Swadesh Chatterjee, coordinator of the US-India Friendship Council--the umbrella organization of community groups--that was formed exclusively to lobby on behalf of the deal in Congress, told rediff.com,  "Disappointment is an understatement."
 
"I was very sad when I heard that," he said when he received the news that the Manmohan Singh government in the wake of the fierce opposition from its Leftist allies who threatened to withdraw from the coalition government, had opted to shelve the deal rather than take the risk of going for a election, nearly two years before its term expired.
 
Chatterjee said, "This is really sad. I really expected Soniaji and Manmohan Singh to stand up and fight no matter what."
 
Quoting Mamohan Singh, he said, "I know it's not the end of the world, but it's definitely a tremendous setback. I do respect the democratic process, but if we cannot take a decision, which is good for the national interests of the country, what is it all about? That's not democracy! Democracy doesn't mean you don't look at the national interest and what is good for the people of India."
 
"I don't know how a country like India can sustain 10 percent growth rates without energy and that's the national interest I am talking about," he added.
 
Chatterjee said, "I've been in this country for over 30 years, and for the first time, we really moved mountains. The community never became as unified as we did behind this deal and put a force together to get the Hyde Act through when the legislation initially looked as if it had no chance at all and the Administration's proposal was virtually dead on arrival."
 
"We put everything on hold--career on hold, family on hold--and used all of our time and effort and money for this cause and we cashed all the chips we had for over 25 years--whatever we had developed with all of the politicians and policymakers--and now this terrible disappointment."
 
"What President Bush did is like what Nixon did about China," he added.
 
Chatterjee reiterated that he agreed with Prime Minister Singh that "he's absolutely right, it's not the end of the world. But, on the other hand, it really pulls the US-India relations back. The momentum that we created is not easy to come by always."
 
Ranvir Trehan and Armeane Choksi, two of the activists who worked closely with Chatterjee in organising fund-raisers for lawmakers and working with US business and industry to lobby Congress on the deal, also expressed similar sentiments and said they felt utterly let down by the Indian politicians.
 
Trehan, a high-tech entrepreneur and philanthropist, said, "Every party and MP should dig deep and answer the question if this is or not in the country's long-term interest. It is the same question we have posed to every US lawmaker."
 
"If the answer appears to be no, then the doubt should be as clearly articulated as the case has been laid out by those that have assiduously worked on it for the past two years--maybe even much longer," he said.
 
Trehan said, "Those that are taking India forward should not be hijacking this deal. In that the BJP has a responsible role as well, just not to be the loyal opposition.

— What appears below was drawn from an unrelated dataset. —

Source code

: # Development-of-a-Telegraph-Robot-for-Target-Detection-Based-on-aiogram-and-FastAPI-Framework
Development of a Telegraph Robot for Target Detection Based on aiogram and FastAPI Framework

I am pained and disappointed but the cause of US-India relations is far larger and I will work on issues again if need be."
 
"Maybe I am naïve, (But) I think there is some hope still," he said.
 
Choksi, the founder of a hedge fund called Hudson Fairfax Group, said, "We are all very disillusioned, disappointed and demoralized. The wind has been taken out of our sails. In all this I ask myself, who wins and who loses."
 
"Clearly the Communist Party wins. They have shown that they have a lot of political muscle. China also wins. China was never a fan of this nuclear agreement or close US-India strategic relationships and they must be delighted. And, obviously, Pakistan wins because India was in the process of developing a very special arrangement with the US that Pakistan also wanted but could not get."
 
Choksi said, "On the losing side, there is clearly the Congress Party that took a very bold and courageous step, only to back down at the last minute, and there is India itself, the US and the world as a whole, which would have benefited tremendously from stronger and tighter US-India relationships, which this agreement symbolized."
 
Republican Party stalwart, Narender Reddy of Georgia, who was a delegate to the 2004 GOP Convention and is a big-time fund-raiser for the party in his state, voicing his frustration of the prime minister putting the deal in cold storage, said. "Sometimes I wonder if India's worst enemy is functioning from within the country."
 
"Hundreds of NRIs, like me, worked on this deal for more than a year to see it through Congress and we all spent our political goodwill to see the deal approved by a huge majority in Congress despite strong lobbying groups working against it here in the US."
 
Reddy said, "We are all aware, how much the Chinese and Pakistani governments worked to see the deal fail here. Unfortunately, the Chinese government which failed here in the US to block the agreement, succeeded through their puppet communist leaders in India to block it."
 
Another activist, who didn't want to be named, was very bitter that the Indian government and its officials here had "misled us," by urging the community to get mobilized and to lobby the US lawmakers to support the deal.
 
Meanwhile, the US-India Political Action Committee announced that it was mobilizing an emergency delegation of Indian-American business and community leaders from across the country,to travel to India to urge the government not to give up on the deal.
 
Sanjay Puri, the chairman of USINPAC, said, "The deal ushered in a new strategic relationship between the US and India, and there is too much at stake for both countries and the rest of the world to walk away from this critically important relationship."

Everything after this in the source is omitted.